- Source texts of formatted documents
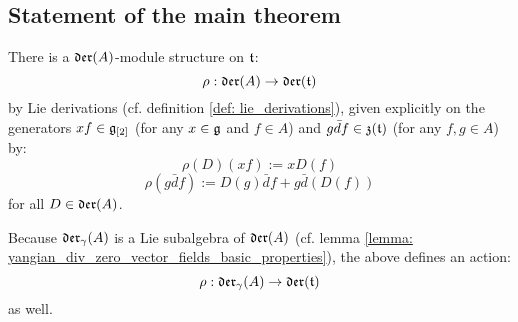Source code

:     \subsection{Statement of the main theorem}
        \begin{lemma} \label{lemma: a_fixed_yangian_div_zero_vector_field_action} 
            There is a $\mathfrak{der}(A)$-module structure on $\mathfrak{t}$:
                $$\rho: \mathfrak{der}(A) \to \mathfrak{der}(\mathfrak{t})$$
            by Lie derivations (cf. definition \ref{def: lie_derivations}), given explicitly on the generators $xf \in \mathfrak{g}_{[2]}$ (for any $x \in \mathfrak{g}$ and $f \in A$) and $g \bar{d}f \in \mathfrak{z}(\mathfrak{t})$ (for any $f, g \in A$) by:
                $$\rho(D)( xf ) := x D(f)$$
                $$\rho( g\bar{d}f ) := D(g) \bar{d}f + g \bar{d}(D(f))$$
            for all $D \in \mathfrak{der}(A)$.
            
            Because $\mathfrak{der}_{\gamma}(A)$ is a Lie subalgebra of $\mathfrak{der}(A)$ (cf. lemma \ref{lemma: yangian_div_zero_vector_fields_basic_properties}), the above defines an action:
                $$\rho: \mathfrak{der}_{\gamma}(A) \to \mathfrak{der}(\mathfrak{t})$$
            as well.
        \end{lemma}
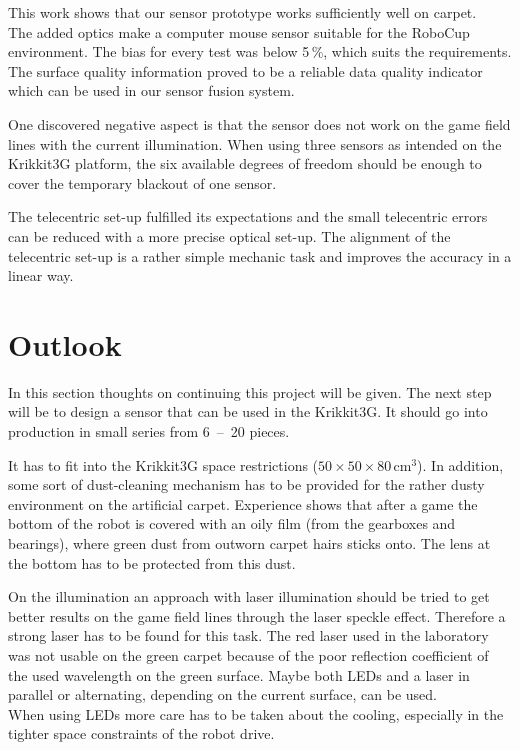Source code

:\documentclass[12pt,a4paper]{article}
\begin{document}
This work shows that our sensor prototype works sufficiently well on carpet.\\
The added optics make a computer mouse sensor suitable for the RoboCup environment.
The bias for every test was below 5\,\%, which suits the requirements.
The surface quality information proved to be a reliable data quality indicator which can be used in our sensor fusion system.

One discovered negative aspect is that the sensor does not work on the game field lines with the current illumination.
When using three sensors as intended on the Krikkit3G platform, the six available degrees of freedom should be enough to cover the temporary blackout of one sensor.

The telecentric set-up fulfilled its expectations and the small telecentric errors can be reduced with a more precise optical set-up.
The alignment of the telecentric set-up is a rather simple mechanic task and improves the accuracy in a linear way.

\clearpage
\section{Outlook}

In this section thoughts on continuing this project will be given.
The next step will be to design a sensor that can be used in the Krikkit3G.
It should go into production in small series from 6~--~20 pieces.

It has to fit into the Krikkit3G space restrictions ($50\times50\times80$\,cm$^3$).
In addition, some sort of dust-cleaning mechanism has to be provided for the rather dusty environment on the artificial carpet.
Experience shows that after a game the bottom of the robot is covered with an oily film (from the gearboxes and bearings), where green dust from outworn carpet hairs sticks onto.
The lens at the bottom has to be protected from this dust.

On the illumination an approach with laser illumination should be tried to get better results on the game field lines through the laser speckle effect.
Therefore a strong laser has to be found for this task.
The red laser used in the laboratory was not usable on the green carpet because of the poor reflection coefficient of the used wavelength on  the green surface.
Maybe both LEDs and a laser in parallel or alternating, depending on the current surface, can be used.\\
When using LEDs more care has to be taken about the cooling, especially in the tighter space constraints of the robot drive.
\end{document}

- What the task requires
Look through the entries above and find each line where the word "should" occurs; copy those lines.

- Result
When using three sensors as intended on the Krikkit3G platform, the six available degrees of freedom should be enough to cover the temporary blackout of one sensor.
It should go into production in small series from 6~--~20 pieces.
On the illumination an approach with laser illumination should be tried to get better results on the game field lines through the laser speckle effect.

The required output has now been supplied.